Records drawn from a dataset:
########################################

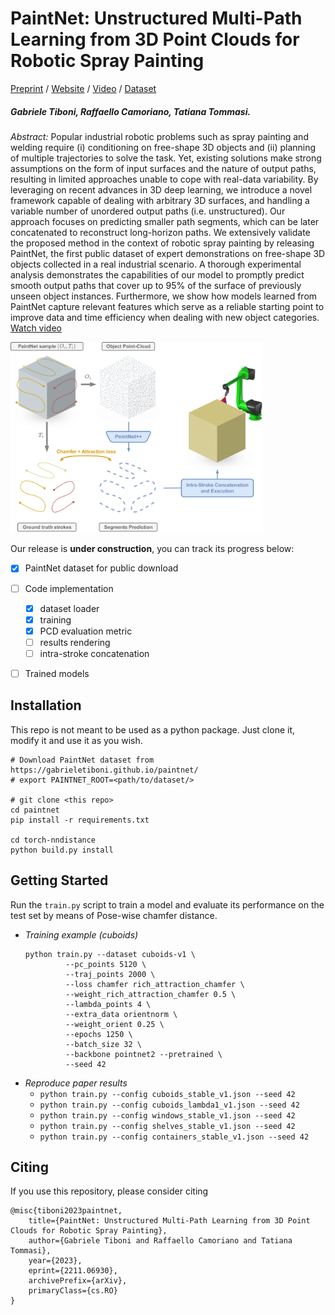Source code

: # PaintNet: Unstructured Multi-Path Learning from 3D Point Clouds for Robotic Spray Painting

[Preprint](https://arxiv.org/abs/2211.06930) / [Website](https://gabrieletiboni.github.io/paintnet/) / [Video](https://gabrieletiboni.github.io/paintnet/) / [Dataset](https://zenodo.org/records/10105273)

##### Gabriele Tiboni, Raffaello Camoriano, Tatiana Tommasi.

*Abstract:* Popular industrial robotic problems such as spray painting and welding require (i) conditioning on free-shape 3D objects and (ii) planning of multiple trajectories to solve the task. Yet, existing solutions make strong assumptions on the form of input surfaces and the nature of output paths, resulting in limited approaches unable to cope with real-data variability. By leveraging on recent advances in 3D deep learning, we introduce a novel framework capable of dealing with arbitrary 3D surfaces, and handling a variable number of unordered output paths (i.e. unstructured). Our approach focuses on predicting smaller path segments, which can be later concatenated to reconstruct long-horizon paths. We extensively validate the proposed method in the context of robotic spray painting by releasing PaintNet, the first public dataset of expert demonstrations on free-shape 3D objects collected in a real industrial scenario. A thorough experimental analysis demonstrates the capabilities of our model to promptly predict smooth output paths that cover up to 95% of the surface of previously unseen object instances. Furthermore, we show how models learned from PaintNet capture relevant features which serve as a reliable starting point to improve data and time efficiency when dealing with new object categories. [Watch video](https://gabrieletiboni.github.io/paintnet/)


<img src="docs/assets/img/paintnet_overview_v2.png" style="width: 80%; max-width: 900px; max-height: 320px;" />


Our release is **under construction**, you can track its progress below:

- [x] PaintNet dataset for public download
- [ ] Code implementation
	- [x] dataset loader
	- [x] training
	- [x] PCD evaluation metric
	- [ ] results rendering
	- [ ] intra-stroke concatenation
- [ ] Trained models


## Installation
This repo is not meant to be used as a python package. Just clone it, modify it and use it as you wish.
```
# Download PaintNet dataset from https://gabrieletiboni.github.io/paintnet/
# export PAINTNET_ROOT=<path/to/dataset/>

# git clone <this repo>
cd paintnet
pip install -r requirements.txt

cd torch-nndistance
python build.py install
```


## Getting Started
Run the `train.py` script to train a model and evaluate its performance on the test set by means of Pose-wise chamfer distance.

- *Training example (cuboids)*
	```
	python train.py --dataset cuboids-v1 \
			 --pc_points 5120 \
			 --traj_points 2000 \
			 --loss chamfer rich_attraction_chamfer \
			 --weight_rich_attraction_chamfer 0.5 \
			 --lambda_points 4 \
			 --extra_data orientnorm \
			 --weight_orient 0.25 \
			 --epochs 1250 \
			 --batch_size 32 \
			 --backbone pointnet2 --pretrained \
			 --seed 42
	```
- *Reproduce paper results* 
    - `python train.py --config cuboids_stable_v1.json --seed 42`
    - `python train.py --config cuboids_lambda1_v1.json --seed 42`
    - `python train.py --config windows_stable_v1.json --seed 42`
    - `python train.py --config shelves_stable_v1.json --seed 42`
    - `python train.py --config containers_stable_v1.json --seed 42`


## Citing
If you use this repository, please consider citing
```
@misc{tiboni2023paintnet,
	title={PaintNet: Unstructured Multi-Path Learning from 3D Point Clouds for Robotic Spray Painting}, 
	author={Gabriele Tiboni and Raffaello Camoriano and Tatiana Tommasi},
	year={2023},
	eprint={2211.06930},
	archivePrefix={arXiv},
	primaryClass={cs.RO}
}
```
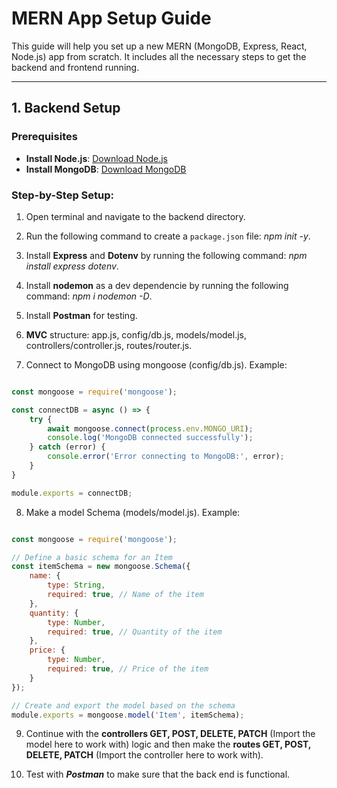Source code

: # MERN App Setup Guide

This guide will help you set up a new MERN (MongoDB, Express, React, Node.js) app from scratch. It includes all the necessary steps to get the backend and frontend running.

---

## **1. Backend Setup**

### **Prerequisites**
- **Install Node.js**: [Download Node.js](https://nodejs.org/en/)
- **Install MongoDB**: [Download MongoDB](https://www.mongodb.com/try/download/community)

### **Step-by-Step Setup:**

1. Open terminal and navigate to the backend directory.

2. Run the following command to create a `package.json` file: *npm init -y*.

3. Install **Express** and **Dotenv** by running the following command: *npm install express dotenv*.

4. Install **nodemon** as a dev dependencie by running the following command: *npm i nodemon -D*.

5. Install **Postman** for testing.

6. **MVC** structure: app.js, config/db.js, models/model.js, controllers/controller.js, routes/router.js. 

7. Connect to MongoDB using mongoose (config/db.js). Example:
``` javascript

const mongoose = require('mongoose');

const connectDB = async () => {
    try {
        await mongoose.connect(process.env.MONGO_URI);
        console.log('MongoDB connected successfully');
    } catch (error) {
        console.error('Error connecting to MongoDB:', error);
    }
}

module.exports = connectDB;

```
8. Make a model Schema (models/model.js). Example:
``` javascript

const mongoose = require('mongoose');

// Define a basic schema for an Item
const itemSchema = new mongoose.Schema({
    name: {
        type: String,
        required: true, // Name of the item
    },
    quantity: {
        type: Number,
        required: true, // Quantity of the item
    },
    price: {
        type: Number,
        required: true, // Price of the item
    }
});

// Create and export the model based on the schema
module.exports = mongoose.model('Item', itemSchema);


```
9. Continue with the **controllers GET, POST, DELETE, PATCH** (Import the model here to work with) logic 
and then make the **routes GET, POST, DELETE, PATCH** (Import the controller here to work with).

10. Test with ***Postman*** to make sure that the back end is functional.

########################################

# [WHAT YOU ARE ASKED TO DO]
Return every entry unchanged and skip the pictures.

# [EXERCISE ANSWER]
Source code

: # PaintNet: Unstructured Multi-Path Learning from 3D Point Clouds for Robotic Spray Painting

[Preprint](https://arxiv.org/abs/2211.06930) / [Website](https://gabrieletiboni.github.io/paintnet/) / [Video](https://gabrieletiboni.github.io/paintnet/) / [Dataset](https://zenodo.org/records/10105273)

##### Gabriele Tiboni, Raffaello Camoriano, Tatiana Tommasi.

*Abstract:* Popular industrial robotic problems such as spray painting and welding require (i) conditioning on free-shape 3D objects and (ii) planning of multiple trajectories to solve the task. Yet, existing solutions make strong assumptions on the form of input surfaces and the nature of output paths, resulting in limited approaches unable to cope with real-data variability. By leveraging on recent advances in 3D deep learning, we introduce a novel framework capable of dealing with arbitrary 3D surfaces, and handling a variable number of unordered output paths (i.e. unstructured). Our approach focuses on predicting smaller path segments, which can be later concatenated to reconstruct long-horizon paths. We extensively validate the proposed method in the context of robotic spray painting by releasing PaintNet, the first public dataset of expert demonstrations on free-shape 3D objects collected in a real industrial scenario. A thorough experimental analysis demonstrates the capabilities of our model to promptly predict smooth output paths that cover up to 95% of the surface of previously unseen object instances. Furthermore, we show how models learned from PaintNet capture relevant features which serve as a reliable starting point to improve data and time efficiency when dealing with new object categories. [Watch video](https://gabrieletiboni.github.io/paintnet/)


<img src="docs/assets/img/paintnet_overview_v2.png" style="width: 80%; max-width: 900px; max-height: 320px;" />


Our release is **under construction**, you can track its progress below:

- [x] PaintNet dataset for public download
- [ ] Code implementation
	- [x] dataset loader
	- [x] training
	- [x] PCD evaluation metric
	- [ ] results rendering
	- [ ] intra-stroke concatenation
- [ ] Trained models


## Installation
This repo is not meant to be used as a python package. Just clone it, modify it and use it as you wish.
```
# Download PaintNet dataset from https://gabrieletiboni.github.io/paintnet/
# export PAINTNET_ROOT=<path/to/dataset/>

# git clone <this repo>
cd paintnet
pip install -r requirements.txt

cd torch-nndistance
python build.py install
```


## Getting Started
Run the `train.py` script to train a model and evaluate its performance on the test set by means of Pose-wise chamfer distance.

- *Training example (cuboids)*
	```
	python train.py --dataset cuboids-v1 \
			 --pc_points 5120 \
			 --traj_points 2000 \
			 --loss chamfer rich_attraction_chamfer \
			 --weight_rich_attraction_chamfer 0.5 \
			 --lambda_points 4 \
			 --extra_data orientnorm \
			 --weight_orient 0.25 \
			 --epochs 1250 \
			 --batch_size 32 \
			 --backbone pointnet2 --pretrained \
			 --seed 42
	```
- *Reproduce paper results* 
    - `python train.py --config cuboids_stable_v1.json --seed 42`
    - `python train.py --config cuboids_lambda1_v1.json --seed 42`
    - `python train.py --config windows_stable_v1.json --seed 42`
    - `python train.py --config shelves_stable_v1.json --seed 42`
    - `python train.py --config containers_stable_v1.json --seed 42`


## Citing
If you use this repository, please consider citing
```
@misc{tiboni2023paintnet,
	title={PaintNet: Unstructured Multi-Path Learning from 3D Point Clouds for Robotic Spray Painting}, 
	author={Gabriele Tiboni and Raffaello Camoriano and Tatiana Tommasi},
	year={2023},
	eprint={2211.06930},
	archivePrefix={arXiv},
	primaryClass={cs.RO}
}
```
Source code

: # MERN App Setup Guide

This guide will help you set up a new MERN (MongoDB, Express, React, Node.js) app from scratch. It includes all the necessary steps to get the backend and frontend running.

---

## **1. Backend Setup**

### **Prerequisites**
- **Install Node.js**: [Download Node.js](https://nodejs.org/en/)
- **Install MongoDB**: [Download MongoDB](https://www.mongodb.com/try/download/community)

### **Step-by-Step Setup:**

1. Open terminal and navigate to the backend directory.

2. Run the following command to create a `package.json` file: *npm init -y*.

3. Install **Express** and **Dotenv** by running the following command: *npm install express dotenv*.

4. Install **nodemon** as a dev dependencie by running the following command: *npm i nodemon -D*.

5. Install **Postman** for testing.

6. **MVC** structure: app.js, config/db.js, models/model.js, controllers/controller.js, routes/router.js. 

7. Connect to MongoDB using mongoose (config/db.js). Example:
``` javascript

const mongoose = require('mongoose');

const connectDB = async () => {
    try {
        await mongoose.connect(process.env.MONGO_URI);
        console.log('MongoDB connected successfully');
    } catch (error) {
        console.error('Error connecting to MongoDB:', error);
    }
}

module.exports = connectDB;

```
8. Make a model Schema (models/model.js). Example:
``` javascript

const mongoose = require('mongoose');

// Define a basic schema for an Item
const itemSchema = new mongoose.Schema({
    name: {
        type: String,
        required: true, // Name of the item
    },
    quantity: {
        type: Number,
        required: true, // Quantity of the item
    },
    price: {
        type: Number,
        required: true, // Price of the item
    }
});

// Create and export the model based on the schema
module.exports = mongoose.model('Item', itemSchema);


```
9. Continue with the **controllers GET, POST, DELETE, PATCH** (Import the model here to work with) logic 
and then make the **routes GET, POST, DELETE, PATCH** (Import the controller here to work with).

10. Test with ***Postman*** to make sure that the back end is functional.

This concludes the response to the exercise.